Monday, August 21, 2017

New Book from Peikoff

Discovering Great Plays: As Literature and as Philosophy is a collaboration of  an unusual sort between Leonard Peikoff and Marlene Trollope.  The book is based on transcripts of  lectures he gave in the 1990s, but, as he emphasizes in a preface,  was edited and put together by her with no input from him.   There are eight lectures – one each on Antigone, Othello, Le Cid, Don Carlos, An Enemy of the People, Saint Joan, Monna Vanna, and Cyrano de Bergerac  - from a man who passionately loves the theater and appreciates good writing.  They are well organized, thoughtful, clear, and decisive as to viewpoint. It is easy to tell where he stands  and why. His methods and standards are the usual “official” objectivist ones familiar from Rand’s essays on aesthetics, and many of the results, such as his following her in a gross misreading of Shakespeare , are predictable.  However some of the conclusions and insights are surprising, particularly in the treatment of Antigone. 

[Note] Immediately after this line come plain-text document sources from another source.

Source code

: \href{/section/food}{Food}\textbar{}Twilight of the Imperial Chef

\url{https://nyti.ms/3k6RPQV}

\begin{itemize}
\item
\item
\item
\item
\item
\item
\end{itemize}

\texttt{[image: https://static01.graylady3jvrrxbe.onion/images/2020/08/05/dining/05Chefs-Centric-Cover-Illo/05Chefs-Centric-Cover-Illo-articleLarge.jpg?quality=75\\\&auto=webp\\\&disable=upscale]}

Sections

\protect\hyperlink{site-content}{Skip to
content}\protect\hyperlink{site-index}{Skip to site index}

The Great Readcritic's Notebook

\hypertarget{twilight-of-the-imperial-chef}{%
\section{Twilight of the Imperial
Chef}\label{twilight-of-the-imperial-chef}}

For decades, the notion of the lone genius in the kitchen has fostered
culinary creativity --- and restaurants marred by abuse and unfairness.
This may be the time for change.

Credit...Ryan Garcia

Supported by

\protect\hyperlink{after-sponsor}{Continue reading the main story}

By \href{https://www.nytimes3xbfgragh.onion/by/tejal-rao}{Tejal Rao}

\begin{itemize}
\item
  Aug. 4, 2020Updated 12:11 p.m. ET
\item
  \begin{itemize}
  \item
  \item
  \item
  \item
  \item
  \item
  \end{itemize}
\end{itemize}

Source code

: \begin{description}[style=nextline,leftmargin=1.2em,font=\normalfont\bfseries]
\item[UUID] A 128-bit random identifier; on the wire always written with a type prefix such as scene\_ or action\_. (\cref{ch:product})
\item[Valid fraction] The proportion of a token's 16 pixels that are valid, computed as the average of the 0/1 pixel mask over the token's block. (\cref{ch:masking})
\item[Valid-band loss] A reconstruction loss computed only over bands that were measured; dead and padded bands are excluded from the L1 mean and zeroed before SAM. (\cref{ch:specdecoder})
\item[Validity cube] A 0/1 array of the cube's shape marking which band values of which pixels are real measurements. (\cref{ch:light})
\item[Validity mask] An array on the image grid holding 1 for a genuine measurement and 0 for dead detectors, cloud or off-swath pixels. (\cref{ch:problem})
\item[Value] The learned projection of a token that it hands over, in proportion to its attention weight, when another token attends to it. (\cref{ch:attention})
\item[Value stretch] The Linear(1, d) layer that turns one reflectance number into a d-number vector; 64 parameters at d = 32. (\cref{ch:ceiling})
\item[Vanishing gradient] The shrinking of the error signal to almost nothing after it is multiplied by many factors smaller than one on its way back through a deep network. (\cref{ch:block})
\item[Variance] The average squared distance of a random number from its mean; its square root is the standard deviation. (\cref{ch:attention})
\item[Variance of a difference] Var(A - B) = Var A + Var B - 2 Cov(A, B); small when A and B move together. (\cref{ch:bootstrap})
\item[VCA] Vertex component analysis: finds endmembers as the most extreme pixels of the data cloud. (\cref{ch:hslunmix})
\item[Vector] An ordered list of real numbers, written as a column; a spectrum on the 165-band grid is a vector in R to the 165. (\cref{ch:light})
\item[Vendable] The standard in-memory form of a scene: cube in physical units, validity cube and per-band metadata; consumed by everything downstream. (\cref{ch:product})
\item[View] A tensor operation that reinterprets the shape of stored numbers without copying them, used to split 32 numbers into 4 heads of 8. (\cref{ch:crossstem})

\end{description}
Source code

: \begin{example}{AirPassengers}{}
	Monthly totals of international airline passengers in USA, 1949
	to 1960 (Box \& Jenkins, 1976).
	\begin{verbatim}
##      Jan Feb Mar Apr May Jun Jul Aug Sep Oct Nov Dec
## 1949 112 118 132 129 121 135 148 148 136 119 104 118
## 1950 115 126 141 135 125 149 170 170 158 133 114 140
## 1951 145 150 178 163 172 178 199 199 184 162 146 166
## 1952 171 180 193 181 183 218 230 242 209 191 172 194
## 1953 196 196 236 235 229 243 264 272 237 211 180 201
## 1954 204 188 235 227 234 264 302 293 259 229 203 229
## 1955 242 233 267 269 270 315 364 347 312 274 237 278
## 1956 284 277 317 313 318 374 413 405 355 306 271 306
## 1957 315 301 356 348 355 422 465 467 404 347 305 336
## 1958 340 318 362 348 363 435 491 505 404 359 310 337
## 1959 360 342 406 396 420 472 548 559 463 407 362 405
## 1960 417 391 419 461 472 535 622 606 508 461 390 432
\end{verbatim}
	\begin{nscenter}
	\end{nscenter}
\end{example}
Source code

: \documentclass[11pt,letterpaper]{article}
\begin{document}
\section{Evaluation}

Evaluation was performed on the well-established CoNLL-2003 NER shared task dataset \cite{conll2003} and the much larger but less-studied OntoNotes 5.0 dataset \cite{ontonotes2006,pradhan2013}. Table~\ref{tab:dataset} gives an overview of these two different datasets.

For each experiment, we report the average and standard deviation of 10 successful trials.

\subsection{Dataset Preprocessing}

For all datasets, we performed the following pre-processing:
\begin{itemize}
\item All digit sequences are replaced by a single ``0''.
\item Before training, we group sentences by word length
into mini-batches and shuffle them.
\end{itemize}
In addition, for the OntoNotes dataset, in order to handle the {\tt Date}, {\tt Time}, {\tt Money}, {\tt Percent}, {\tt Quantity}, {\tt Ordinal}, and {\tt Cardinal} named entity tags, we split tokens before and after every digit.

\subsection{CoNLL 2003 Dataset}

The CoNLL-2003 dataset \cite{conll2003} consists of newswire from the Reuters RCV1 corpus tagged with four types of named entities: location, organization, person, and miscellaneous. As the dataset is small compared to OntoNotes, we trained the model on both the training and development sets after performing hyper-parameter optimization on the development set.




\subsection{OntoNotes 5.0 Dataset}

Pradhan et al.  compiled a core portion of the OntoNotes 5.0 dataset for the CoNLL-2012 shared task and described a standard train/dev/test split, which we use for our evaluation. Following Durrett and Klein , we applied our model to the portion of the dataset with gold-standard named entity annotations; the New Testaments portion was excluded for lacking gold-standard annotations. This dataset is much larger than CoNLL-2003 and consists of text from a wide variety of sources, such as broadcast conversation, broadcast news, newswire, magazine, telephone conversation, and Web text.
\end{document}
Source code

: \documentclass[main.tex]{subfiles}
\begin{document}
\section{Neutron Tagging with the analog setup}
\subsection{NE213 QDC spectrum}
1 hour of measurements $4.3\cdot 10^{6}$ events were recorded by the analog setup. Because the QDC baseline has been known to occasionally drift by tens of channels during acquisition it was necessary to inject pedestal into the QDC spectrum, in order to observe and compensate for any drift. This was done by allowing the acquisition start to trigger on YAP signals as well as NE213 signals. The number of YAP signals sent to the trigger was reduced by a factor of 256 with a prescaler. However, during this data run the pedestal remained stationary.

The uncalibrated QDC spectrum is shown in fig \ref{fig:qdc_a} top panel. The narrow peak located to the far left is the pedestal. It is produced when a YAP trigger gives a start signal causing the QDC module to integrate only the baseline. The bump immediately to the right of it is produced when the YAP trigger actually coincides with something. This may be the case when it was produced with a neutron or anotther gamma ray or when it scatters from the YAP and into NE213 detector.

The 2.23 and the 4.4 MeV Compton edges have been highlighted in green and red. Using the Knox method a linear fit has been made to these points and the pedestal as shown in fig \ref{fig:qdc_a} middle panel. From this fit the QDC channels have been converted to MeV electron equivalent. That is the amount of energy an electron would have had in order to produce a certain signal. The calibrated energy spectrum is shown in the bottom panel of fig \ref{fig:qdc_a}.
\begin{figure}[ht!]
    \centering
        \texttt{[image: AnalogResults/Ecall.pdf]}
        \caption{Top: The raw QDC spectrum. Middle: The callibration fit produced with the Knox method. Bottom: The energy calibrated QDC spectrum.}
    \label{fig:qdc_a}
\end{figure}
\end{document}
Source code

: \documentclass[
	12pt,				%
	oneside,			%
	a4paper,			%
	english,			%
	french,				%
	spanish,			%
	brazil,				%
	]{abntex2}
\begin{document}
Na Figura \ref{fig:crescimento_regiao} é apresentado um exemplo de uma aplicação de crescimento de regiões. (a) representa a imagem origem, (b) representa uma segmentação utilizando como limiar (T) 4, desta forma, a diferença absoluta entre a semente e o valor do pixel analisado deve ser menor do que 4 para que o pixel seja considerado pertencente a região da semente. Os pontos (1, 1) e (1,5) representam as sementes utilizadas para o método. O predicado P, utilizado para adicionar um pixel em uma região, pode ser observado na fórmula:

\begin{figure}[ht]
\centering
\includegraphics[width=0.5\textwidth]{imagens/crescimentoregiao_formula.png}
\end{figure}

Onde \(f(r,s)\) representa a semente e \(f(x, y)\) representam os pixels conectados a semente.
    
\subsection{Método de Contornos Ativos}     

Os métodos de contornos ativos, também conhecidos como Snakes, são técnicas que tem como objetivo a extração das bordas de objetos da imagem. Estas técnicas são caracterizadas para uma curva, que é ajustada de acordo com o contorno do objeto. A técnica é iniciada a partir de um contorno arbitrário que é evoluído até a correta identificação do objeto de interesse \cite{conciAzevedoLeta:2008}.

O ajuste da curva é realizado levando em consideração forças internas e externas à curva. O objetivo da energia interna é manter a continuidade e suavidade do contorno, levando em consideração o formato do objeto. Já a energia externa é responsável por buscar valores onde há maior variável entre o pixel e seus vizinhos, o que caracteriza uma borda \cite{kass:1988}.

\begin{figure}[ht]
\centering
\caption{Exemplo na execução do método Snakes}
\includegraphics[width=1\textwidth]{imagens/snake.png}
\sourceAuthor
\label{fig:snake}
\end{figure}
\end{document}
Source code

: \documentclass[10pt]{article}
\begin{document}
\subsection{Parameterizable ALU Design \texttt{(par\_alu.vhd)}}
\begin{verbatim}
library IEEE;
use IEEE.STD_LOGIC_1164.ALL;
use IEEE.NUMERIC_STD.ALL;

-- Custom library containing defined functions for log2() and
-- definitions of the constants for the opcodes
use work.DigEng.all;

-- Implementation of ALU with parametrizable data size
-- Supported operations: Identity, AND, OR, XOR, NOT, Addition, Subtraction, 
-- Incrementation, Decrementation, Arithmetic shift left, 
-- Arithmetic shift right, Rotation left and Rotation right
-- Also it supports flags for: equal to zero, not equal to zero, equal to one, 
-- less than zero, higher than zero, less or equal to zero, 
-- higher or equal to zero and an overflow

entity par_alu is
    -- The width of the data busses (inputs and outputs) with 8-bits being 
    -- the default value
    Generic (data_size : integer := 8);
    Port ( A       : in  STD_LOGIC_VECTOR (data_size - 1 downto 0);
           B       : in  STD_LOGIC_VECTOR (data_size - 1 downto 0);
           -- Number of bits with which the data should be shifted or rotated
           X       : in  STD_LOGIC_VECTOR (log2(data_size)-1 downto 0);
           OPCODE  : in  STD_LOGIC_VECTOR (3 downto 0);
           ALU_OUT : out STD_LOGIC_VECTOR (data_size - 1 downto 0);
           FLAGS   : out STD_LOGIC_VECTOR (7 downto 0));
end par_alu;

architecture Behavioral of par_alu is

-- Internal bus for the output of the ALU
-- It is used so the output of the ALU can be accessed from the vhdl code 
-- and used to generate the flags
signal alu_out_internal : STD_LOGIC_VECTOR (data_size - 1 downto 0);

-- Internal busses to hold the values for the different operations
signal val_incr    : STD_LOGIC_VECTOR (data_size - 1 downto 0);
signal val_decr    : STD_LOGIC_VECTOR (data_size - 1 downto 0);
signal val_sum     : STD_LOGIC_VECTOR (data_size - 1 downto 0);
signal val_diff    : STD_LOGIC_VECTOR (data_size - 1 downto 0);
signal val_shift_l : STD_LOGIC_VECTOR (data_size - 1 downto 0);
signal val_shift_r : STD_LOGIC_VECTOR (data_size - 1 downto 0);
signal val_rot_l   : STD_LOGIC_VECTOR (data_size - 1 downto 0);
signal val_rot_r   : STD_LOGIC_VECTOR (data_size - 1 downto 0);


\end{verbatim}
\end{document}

All in all it is a book to be read critically and skeptically but also enjoyably. His passion for these plays is infectious and appealing. Also he (and/or she; I don’t know how closely the book follows the transcripts or how much cleaning up and revising she did) is talking seriously about important and interesting subjects worth contemplating.  One can disagree with much  of what he says and still find that something to appreciate.  It surely beats following the news on TV.